Женщина тяжело опустилась на стул, вздохнув при этом, словно разрешение сесть сняло камень с ее души и теперь она смогла говорить более вежливо. А может быть, она вздохнула потому, что прочла в зеленых глазах комиссара решимость, которой невозможно противостоять.

– Мы принесли их заранее, эти костюмы. Было еще достаточно времени до выхода. Обычные певцы их примеряют один раз, просят что-то поправить, если нужно, и конец. Но этому нужно по двадцать примерок. То ему коротко, то ему длинно. То широко, то узко. То пуговица под воротником не застегивается. Просто мука крестная! Мы находимся на четвертом этаже, комиссар. Если вы окажете честь подняться к нам, сами увидите, какая у нас теснота. Нас тридцать работниц. Летом такая жара, невозможно дышать – от горячего угля для утюгов. К нам не попадает даже прохладный воздух из садов. А зимой, наоборот, приходится шить в перчатках с обрезанными пальцами, и даже если все печи топятся, мы замерзаем. Но мы не жалуемся, верно, Маддалена? – Она повернулась к девушке. – Работа есть работа, и мы свою работу делаем хорошо. Театр Сан-Карло знаменит во всем мире, в том числе и своими костюмами, а костюмы – это мы.
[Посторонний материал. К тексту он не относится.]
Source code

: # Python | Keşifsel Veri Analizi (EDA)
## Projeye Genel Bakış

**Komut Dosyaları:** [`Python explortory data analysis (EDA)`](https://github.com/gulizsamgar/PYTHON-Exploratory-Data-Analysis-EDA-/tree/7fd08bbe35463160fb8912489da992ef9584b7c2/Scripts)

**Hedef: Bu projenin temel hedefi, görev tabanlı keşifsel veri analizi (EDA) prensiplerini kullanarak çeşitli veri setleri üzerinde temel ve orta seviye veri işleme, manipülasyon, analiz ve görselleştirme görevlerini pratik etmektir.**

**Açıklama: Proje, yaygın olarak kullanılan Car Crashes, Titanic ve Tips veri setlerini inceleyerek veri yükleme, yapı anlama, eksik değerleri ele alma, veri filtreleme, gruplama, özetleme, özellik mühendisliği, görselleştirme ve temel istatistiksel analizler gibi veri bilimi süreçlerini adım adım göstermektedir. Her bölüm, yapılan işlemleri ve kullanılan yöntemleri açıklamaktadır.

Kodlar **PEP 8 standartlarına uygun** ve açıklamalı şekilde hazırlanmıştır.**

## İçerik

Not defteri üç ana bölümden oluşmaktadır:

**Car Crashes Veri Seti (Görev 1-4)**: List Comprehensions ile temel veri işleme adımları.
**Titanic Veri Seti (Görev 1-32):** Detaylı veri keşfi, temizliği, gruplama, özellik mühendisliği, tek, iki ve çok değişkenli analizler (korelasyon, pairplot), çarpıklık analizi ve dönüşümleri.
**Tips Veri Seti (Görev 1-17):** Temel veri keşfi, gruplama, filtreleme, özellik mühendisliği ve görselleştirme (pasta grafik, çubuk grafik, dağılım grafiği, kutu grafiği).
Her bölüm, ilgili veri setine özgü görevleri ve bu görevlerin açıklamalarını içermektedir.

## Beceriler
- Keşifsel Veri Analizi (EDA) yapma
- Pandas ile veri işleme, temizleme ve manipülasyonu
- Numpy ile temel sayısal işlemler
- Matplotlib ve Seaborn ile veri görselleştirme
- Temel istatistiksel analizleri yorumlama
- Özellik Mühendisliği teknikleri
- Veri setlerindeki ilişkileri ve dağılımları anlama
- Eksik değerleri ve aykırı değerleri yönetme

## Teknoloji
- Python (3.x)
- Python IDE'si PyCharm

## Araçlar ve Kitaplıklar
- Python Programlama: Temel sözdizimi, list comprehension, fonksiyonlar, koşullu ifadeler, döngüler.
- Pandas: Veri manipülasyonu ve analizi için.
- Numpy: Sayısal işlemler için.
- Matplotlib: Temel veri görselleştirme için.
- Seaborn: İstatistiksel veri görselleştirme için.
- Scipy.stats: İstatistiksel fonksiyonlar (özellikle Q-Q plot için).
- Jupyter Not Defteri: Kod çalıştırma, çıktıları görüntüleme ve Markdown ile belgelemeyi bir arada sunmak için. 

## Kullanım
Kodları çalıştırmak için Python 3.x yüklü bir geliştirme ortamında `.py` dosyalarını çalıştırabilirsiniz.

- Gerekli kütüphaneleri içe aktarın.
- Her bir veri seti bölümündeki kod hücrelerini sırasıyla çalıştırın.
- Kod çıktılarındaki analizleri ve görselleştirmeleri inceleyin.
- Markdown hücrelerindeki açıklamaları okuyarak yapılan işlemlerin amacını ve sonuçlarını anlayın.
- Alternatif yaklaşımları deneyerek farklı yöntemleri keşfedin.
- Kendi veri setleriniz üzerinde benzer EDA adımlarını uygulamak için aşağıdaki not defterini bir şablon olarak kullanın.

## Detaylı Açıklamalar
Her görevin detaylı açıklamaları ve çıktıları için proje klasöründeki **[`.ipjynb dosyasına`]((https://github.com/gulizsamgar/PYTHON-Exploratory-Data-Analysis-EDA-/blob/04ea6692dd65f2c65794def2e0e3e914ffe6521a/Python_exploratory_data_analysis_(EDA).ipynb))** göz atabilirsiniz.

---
Но, слава богу, костюм паяца наконец был готов, и даже последняя примерка прошла как раз сегодня вечером. Я захотела сама спуститься вместе с Маддаленой, посмотреть, хорошо ли теперь костюм сидит на Вецци. Но мы обнаружили, что дверь заперта.

Ричарди подумал, что не хотел бы оказаться на месте тенора, доведись в костюме еще что-то менять. Потом он вспомнил, в каком состоянии сейчас находится Вецци, и осознал, что беспокоится напрасно.

– Что вы предприняли?

– Позвали директора Лазио, чтобы он посмотрел и решил, что нам делать. Мы не хотели быть виноватыми, если спектакль начнется с опозданием. Директор пришел, мы ждали его перед дверью.

– А он что сделал?

– Постучал в дверь, позвал Вецци, потом выломал дверь ударом ноги. Вот это настоящий мужчина! – кокетливо заявила синьора Лилла.

Эта неожиданная перемена в ней поразила Ричарди.

– Потом, – продолжала она, – я заглянула внутрь и увидела такое… это как в нашем краю забивают тунцов. Я убежала оттуда, и на этом все.

– А вы, синьорина?

– Меня зовут Маддалена Эспозито. Я к вашим услугам, комиссар.

Маддалена была полной противоположностью синьоре Лилле. В ее голосе звучала покорность, и, говоря, она смотрела в пол. Одетая в чистый синий халат, она держала руки сложенными на животе и твердо стояла на ногах, хотя была очень бледна.

– Вы подтверждаете все?

– Да, клянусь богом, комиссар. Маэстро никогда не бывал доволен своими костюмами, и мы примеряли ему этот костюм очень много раз. Потом я спустилась к его двери вместе с синьорой Лиллой, а дверь заперта. Не знаю, что еще сказать вам.

– Хорошо, вы свободны. Майоне, пришел ли фотограф?